• _EXERCISE INSTRUCTIONS_
Repeat only the stretch of lines below that runs from the line with "CmdBugDetect, CmdHelp)" through the line with "case object CmdBugDetect", unaltered.

Entries taken from a collection:
────

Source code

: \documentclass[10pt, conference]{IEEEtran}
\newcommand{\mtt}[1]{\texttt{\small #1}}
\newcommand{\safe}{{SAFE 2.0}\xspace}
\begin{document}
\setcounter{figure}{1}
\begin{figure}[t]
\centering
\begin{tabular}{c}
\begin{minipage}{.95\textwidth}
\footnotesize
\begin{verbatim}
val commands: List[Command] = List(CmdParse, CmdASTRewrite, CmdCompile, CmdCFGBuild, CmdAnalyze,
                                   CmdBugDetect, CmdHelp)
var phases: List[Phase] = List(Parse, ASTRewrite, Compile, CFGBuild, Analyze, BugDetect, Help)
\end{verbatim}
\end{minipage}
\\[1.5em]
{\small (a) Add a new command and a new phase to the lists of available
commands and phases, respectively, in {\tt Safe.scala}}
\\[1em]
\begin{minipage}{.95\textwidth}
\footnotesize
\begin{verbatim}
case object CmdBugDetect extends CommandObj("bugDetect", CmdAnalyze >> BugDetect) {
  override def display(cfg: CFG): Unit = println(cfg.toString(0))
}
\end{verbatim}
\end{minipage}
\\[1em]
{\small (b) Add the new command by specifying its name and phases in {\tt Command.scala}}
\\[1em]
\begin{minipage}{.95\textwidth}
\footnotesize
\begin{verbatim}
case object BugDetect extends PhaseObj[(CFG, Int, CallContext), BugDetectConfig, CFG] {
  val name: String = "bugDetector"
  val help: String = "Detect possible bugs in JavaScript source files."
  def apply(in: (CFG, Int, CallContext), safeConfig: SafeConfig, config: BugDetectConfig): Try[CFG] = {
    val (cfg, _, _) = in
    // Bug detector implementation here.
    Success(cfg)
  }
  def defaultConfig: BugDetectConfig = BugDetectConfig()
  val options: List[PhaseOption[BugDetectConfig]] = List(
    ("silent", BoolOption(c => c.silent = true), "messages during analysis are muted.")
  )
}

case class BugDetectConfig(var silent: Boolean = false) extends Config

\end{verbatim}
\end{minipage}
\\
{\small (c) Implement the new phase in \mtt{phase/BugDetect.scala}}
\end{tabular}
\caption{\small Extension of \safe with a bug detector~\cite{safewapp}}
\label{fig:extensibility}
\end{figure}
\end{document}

────

• _SOLUTION TO THIS TASK_
                                   CmdBugDetect, CmdHelp)
var phases: List[Phase] = List(Parse, ASTRewrite, Compile, CFGBuild, Analyze, BugDetect, Help)
\end{verbatim}
\end{minipage}
\\[1.5em]
{\small (a) Add a new command and a new phase to the lists of available
commands and phases, respectively, in {\tt Safe.scala}}
\\[1em]
\begin{minipage}{.95\textwidth}
\footnotesize
\begin{verbatim}
case object CmdBugDetect extends CommandObj("bugDetect", CmdAnalyze >> BugDetect) {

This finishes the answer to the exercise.